#### [What the task requires]
Below are some records; each one is to be set down again exactly.

(Items from a dataset)
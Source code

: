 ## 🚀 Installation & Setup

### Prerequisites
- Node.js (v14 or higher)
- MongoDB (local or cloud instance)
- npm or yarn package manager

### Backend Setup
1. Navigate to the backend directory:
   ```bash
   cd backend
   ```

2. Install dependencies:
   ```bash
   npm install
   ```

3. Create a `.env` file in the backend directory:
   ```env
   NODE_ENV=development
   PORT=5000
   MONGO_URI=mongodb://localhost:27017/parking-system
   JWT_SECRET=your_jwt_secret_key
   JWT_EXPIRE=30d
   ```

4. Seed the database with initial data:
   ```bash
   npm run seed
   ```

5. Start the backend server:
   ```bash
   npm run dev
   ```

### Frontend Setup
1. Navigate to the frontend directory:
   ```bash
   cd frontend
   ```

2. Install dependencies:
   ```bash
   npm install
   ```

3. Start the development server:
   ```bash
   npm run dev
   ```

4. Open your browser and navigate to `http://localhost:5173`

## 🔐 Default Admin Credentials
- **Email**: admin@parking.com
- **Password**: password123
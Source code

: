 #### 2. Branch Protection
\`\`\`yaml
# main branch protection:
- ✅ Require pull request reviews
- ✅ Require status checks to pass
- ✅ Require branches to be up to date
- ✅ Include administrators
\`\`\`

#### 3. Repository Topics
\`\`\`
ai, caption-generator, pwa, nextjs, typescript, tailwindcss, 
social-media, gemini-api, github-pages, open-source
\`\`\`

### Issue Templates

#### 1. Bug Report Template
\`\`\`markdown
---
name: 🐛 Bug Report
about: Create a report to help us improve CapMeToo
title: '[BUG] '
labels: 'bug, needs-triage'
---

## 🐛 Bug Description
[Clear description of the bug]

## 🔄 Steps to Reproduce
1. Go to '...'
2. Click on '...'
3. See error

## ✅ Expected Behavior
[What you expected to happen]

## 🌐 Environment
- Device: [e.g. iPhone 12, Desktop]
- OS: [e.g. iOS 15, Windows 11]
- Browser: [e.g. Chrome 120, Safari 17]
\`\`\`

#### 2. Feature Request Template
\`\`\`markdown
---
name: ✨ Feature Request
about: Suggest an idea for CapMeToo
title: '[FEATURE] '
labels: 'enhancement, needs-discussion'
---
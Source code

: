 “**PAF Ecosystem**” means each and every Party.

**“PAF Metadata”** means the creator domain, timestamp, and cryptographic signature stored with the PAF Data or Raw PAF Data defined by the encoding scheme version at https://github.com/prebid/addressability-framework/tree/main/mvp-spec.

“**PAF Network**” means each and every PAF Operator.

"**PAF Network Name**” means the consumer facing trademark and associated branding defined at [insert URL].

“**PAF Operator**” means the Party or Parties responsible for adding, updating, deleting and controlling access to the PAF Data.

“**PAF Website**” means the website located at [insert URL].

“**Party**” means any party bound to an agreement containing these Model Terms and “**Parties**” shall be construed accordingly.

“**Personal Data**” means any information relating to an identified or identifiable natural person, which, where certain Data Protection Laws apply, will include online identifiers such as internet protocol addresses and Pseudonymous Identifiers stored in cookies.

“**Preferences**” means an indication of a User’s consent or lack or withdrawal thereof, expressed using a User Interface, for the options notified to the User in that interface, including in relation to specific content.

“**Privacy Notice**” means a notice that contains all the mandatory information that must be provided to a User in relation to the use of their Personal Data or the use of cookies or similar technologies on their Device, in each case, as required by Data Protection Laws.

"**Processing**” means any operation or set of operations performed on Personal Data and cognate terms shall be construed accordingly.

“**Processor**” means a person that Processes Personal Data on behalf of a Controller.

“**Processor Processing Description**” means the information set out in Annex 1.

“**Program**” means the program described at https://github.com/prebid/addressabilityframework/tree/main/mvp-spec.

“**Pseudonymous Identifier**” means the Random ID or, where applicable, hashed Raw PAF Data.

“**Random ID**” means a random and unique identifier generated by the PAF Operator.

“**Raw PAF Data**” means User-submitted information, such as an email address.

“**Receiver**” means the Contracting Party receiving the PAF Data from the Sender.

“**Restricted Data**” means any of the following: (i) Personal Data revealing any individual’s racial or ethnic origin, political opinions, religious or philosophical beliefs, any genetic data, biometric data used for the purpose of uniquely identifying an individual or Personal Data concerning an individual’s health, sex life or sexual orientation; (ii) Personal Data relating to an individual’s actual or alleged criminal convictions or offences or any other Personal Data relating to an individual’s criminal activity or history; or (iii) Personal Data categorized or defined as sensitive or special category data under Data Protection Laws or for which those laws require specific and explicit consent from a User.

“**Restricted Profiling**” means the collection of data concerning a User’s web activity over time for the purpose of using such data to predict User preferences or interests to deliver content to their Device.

#### [Reply to the exercise]
Source code

: ## 🚀 Installation & Setup

### Prerequisites
- Node.js (v14 or higher)
- MongoDB (local or cloud instance)
- npm or yarn package manager

### Backend Setup
1. Navigate to the backend directory:
   ```bash
   cd backend
   ```

2. Install dependencies:
   ```bash
   npm install
   ```

3. Create a `.env` file in the backend directory:
   ```env
   NODE_ENV=development
   PORT=5000
   MONGO_URI=mongodb://localhost:27017/parking-system
   JWT_SECRET=your_jwt_secret_key
   JWT_EXPIRE=30d
   ```

4. Seed the database with initial data:
   ```bash
   npm run seed
   ```

5. Start the backend server:
   ```bash
   npm run dev
   ```

### Frontend Setup
1. Navigate to the frontend directory:
   ```bash
   cd frontend
   ```

2. Install dependencies:
   ```bash
   npm install
   ```

3. Start the development server:
   ```bash
   npm run dev
   ```

4. Open your browser and navigate to `http://localhost:5173`

## 🔐 Default Admin Credentials
- **Email**: admin@parking.com
- **Password**: password123
Source code

: #### 2. Branch Protection
\`\`\`yaml
# main branch protection:
- ✅ Require pull request reviews
- ✅ Require status checks to pass
- ✅ Require branches to be up to date
- ✅ Include administrators
\`\`\`

#### 3. Repository Topics
\`\`\`
ai, caption-generator, pwa, nextjs, typescript, tailwindcss, 
social-media, gemini-api, github-pages, open-source
\`\`\`

### Issue Templates

#### 1. Bug Report Template
\`\`\`markdown
---
name: 🐛 Bug Report
about: Create a report to help us improve CapMeToo
title: '[BUG] '
labels: 'bug, needs-triage'
---

## 🐛 Bug Description
[Clear description of the bug]

## 🔄 Steps to Reproduce
1. Go to '...'
2. Click on '...'
3. See error

## ✅ Expected Behavior
[What you expected to happen]

## 🌐 Environment
- Device: [e.g. iPhone 12, Desktop]
- OS: [e.g. iOS 15, Windows 11]
- Browser: [e.g. Chrome 120, Safari 17]
\`\`\`

#### 2. Feature Request Template
\`\`\`markdown
---
name: ✨ Feature Request
about: Suggest an idea for CapMeToo
title: '[FEATURE] '
labels: 'enhancement, needs-discussion'
---
Source code

: “**PAF Ecosystem**” means each and every Party.

**“PAF Metadata”** means the creator domain, timestamp, and cryptographic signature stored with the PAF Data or Raw PAF Data defined by the encoding scheme version at https://github.com/prebid/addressability-framework/tree/main/mvp-spec.

“**PAF Network**” means each and every PAF Operator.

"**PAF Network Name**” means the consumer facing trademark and associated branding defined at [insert URL].

“**PAF Operator**” means the Party or Parties responsible for adding, updating, deleting and controlling access to the PAF Data.

“**PAF Website**” means the website located at [insert URL].

“**Party**” means any party bound to an agreement containing these Model Terms and “**Parties**” shall be construed accordingly.

“**Personal Data**” means any information relating to an identified or identifiable natural person, which, where certain Data Protection Laws apply, will include online identifiers such as internet protocol addresses and Pseudonymous Identifiers stored in cookies.

“**Preferences**” means an indication of a User’s consent or lack or withdrawal thereof, expressed using a User Interface, for the options notified to the User in that interface, including in relation to specific content.

“**Privacy Notice**” means a notice that contains all the mandatory information that must be provided to a User in relation to the use of their Personal Data or the use of cookies or similar technologies on their Device, in each case, as required by Data Protection Laws.

"**Processing**” means any operation or set of operations performed on Personal Data and cognate terms shall be construed accordingly.

“**Processor**” means a person that Processes Personal Data on behalf of a Controller.

“**Processor Processing Description**” means the information set out in Annex 1.

“**Program**” means the program described at https://github.com/prebid/addressabilityframework/tree/main/mvp-spec.

“**Pseudonymous Identifier**” means the Random ID or, where applicable, hashed Raw PAF Data.

“**Random ID**” means a random and unique identifier generated by the PAF Operator.

“**Raw PAF Data**” means User-submitted information, such as an email address.

“**Receiver**” means the Contracting Party receiving the PAF Data from the Sender.

“**Restricted Data**” means any of the following: (i) Personal Data revealing any individual’s racial or ethnic origin, political opinions, religious or philosophical beliefs, any genetic data, biometric data used for the purpose of uniquely identifying an individual or Personal Data concerning an individual’s health, sex life or sexual orientation; (ii) Personal Data relating to an individual’s actual or alleged criminal convictions or offences or any other Personal Data relating to an individual’s criminal activity or history; or (iii) Personal Data categorized or defined as sensitive or special category data under Data Protection Laws or for which those laws require specific and explicit consent from a User.

“**Restricted Profiling**” means the collection of data concerning a User’s web activity over time for the purpose of using such data to predict User preferences or interests to deliver content to their Device.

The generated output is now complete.